La population est clairsemée dans cette région pourtant habitée depuis très longtemps. Les petites villes, caractéristiques par leurs châteaux et leurs cathédrales, leurs bastilles et leurs enceintes, se dépeuplent en partie aujourd’hui au profit de Madrid, de Barcelone et de l’étranger. On n’assure qu’avec peine sa subsistance sur les vastes étendues sèches et pierreuses du haut plateau. A la neige et aux vents glacials de l’hiver succède, sans transition presque, un été ardent. Les champs, verts pendant quelques semaines seulement, jaunissent rapidement sous le soleil rayonnant et gardent une teinte gris fauve jusqu’à ce que la neige les revête de blanc. On fait les semailles dès la fonte des neiges aux premiers jours de printemps, et le blé est mûr quand commence l’été suivent alors le long mois de canicule où seul le chant de grillons rompt le silence. Il n’a y pas grand-chose à faire. Quelques bergers suffisent pour garder les troupeaux comptant des centaines des moutons. On attend, des mois durant, le moment des labours. Puis vient l’interminable période de l’hiver aux journées oisives.

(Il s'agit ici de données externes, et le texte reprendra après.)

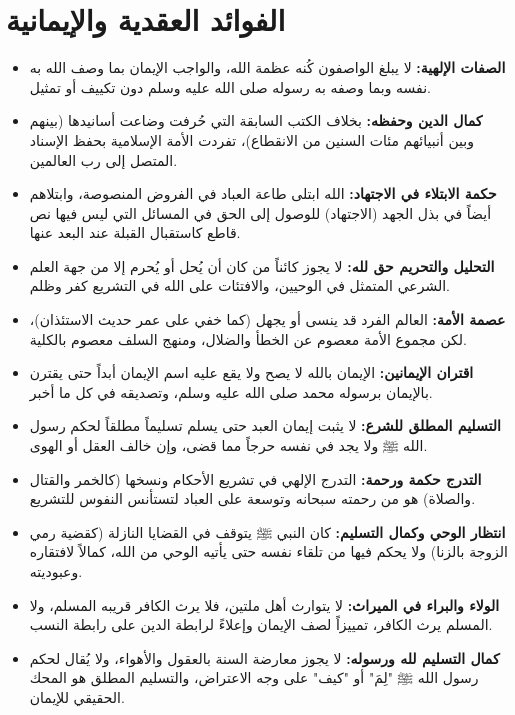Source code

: \section{الفوائد العقدية والإيمانية}
\begin{itemize}
    \item \textbf{الصفات الإلهية:} لا يبلغ الواصفون كُنه عظمة الله، والواجب الإيمان بما وصف الله به نفسه وبما وصفه به رسوله صلى الله عليه وسلم دون تكييف أو تمثيل.
    \item \textbf{كمال الدين وحفظه:} بخلاف الكتب السابقة التي حُرفت وضاعت أسانيدها (بينهم وبين أنبيائهم مئات السنين من الانقطاع)، تفردت الأمة الإسلامية بحفظ الإسناد المتصل إلى رب العالمين.
    \item \textbf{حكمة الابتلاء في الاجتهاد:} الله ابتلى طاعة العباد في الفروض المنصوصة، وابتلاهم أيضاً في بذل الجهد (الاجتهاد) للوصول إلى الحق في المسائل التي ليس فيها نص قاطع كاستقبال القبلة عند البعد عنها.
    \item \textbf{التحليل والتحريم حق لله:} لا يجوز كائناً من كان أن يُحل أو يُحرم إلا من جهة العلم الشرعي المتمثل في الوحيين، والافتئات على الله في التشريع كفر وظلم.
    \item \textbf{عصمة الأمة:} العالم الفرد قد ينسى أو يجهل (كما خفي على عمر حديث الاستئذان)، لكن مجموع الأمة معصوم عن الخطأ والضلال، ومنهج السلف معصوم بالكلية.
    \item \textbf{اقتران الإيمانين:} الإيمان بالله لا يصح ولا يقع عليه اسم الإيمان أبداً حتى يقترن بالإيمان برسوله محمد صلى الله عليه وسلم، وتصديقه في كل ما أخبر.
    \item \textbf{التسليم المطلق للشرع:} لا يثبت إيمان العبد حتى يسلم تسليماً مطلقاً لحكم رسول الله ﷺ ولا يجد في نفسه حرجاً مما قضى، وإن خالف العقل أو الهوى.
    \item \textbf{التدرج حكمة ورحمة:} التدرج الإلهي في تشريع الأحكام ونسخها (كالخمر والقتال والصلاة) هو من رحمته سبحانه وتوسعة على العباد لتستأنس النفوس للتشريع.
    \item \textbf{انتظار الوحي وكمال التسليم:} كان النبي ﷺ يتوقف في القضايا النازلة (كقضية رمي الزوجة بالزنا) ولا يحكم فيها من تلقاء نفسه حتى يأتيه الوحي من الله، كمالاً لافتقاره وعبوديته.
    \item \textbf{الولاء والبراء في الميراث:} لا يتوارث أهل ملتين، فلا يرث الكافر قريبه المسلم، ولا المسلم يرث الكافر، تمييزاً لصف الإيمان وإعلاءً لرابطة الدين على رابطة النسب.
    \item \textbf{كمال التسليم لله ورسوله:} لا يجوز معارضة السنة بالعقول والأهواء، ولا يُقال لحكم رسول الله ﷺ "لِمَ" أو "كيف" على وجه الاعتراض، والتسليم المطلق هو المحك الحقيقي للإيمان.

\end{itemize}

Toutes les villes de la castille sont d’intérêt historique, riches en témoins d’un passé glorieux : enceintes encore intactes à ce jour comme celles d’Avila, palais Renaissance et baroques comme a Soria, cathédrale gothiques comme à Burgos, alcazars comme à Segovia, châteaux forts tels que la puissante bastille féodale de Medina Del Campo, et partout, des façades ornementés dans le style nervuré, ajouré, du gothique flamboyant, plus somptueuses qu’ailleurs encore à Valladolid et à Salamanque. Eglise romanes, portes d’enceintes médiévales, hôtels de villes et places à arcades, palais aristocratiques, ponts de pierres, monastères bourrés d’œuvres d’art issues de divers siècles- les trésors ne se comptent pas.
Même les petits bourgs aux noms mélodieux, que l’on ne repère qu’à grand-peine sur la carte - Aré- valo, Madrigal de las Altas Torres, Tordesillas, Coca, Turégano, Sepúlveda, Riaza, Covarrubias, Barbadillo del Mercado, Santo Domingo de Silos - méritent un court séjour. Une brève halte au cours du trajet en voiture ne suffit pas si l’on veut éviter de confondre plus tard leurs monuments. Veut-on en graver l’image dans sa mémoire, on passera la nuit dans 1’une de leurs auberges et l’on prendra son temps pour jouir de la force silencieuse qui émane de ces murailles restées immuables à travers les siècles.
Le nom de Castille est dérivé de castilla (château fortifié en latin vulgaire). Les vastes plaines qui forment le cœur de l’Espagne sont un véritable pays de châteaux forts, marqué par l’histoire du haut Moyen Age espagnol. C’est alors, dans le sud et l’est de la Péninsule, l’époque de la domination arabe. La civilisation des occupants, infiniment riche, puissante, est largement supérieure à celle des asservis sur le plan des moyens, du savoir, des procédés artisanaux, des relations commerciales, de l’équipement militaire et des techniques de guerre. Cordoue, en Andalousie, est déjà, avec plus d’un demi-million d’habitants, une métropole alors qu’aux confins septentrionaux de la Castille il n’y a guère de villes encore. Les Espagnols chrétiens sont devenus les sujets des musulmans ou se sont réfugiés dans les montagnes et les vallées bordant le nord de l’Espagne. La Castille devient le théâtre des combats. La plaine est difficile à défendre. La «Reconquête» - la Reconquista - par les chrétiens se fait par étapes, d’un fleuve à l’autre. Le Douro marque la frontera, la frontière entre les deux civilisations vers l’an 1000. Cette démarcation atteint Tolède et le Tage 85 ans plus tard, mais s’arrête là, car la contre-attaque des Almoravides venus du Maroc, suivie d’une nouvelle vague de combattants almohades, retarde l’avance des chrétiens pendant un siècle.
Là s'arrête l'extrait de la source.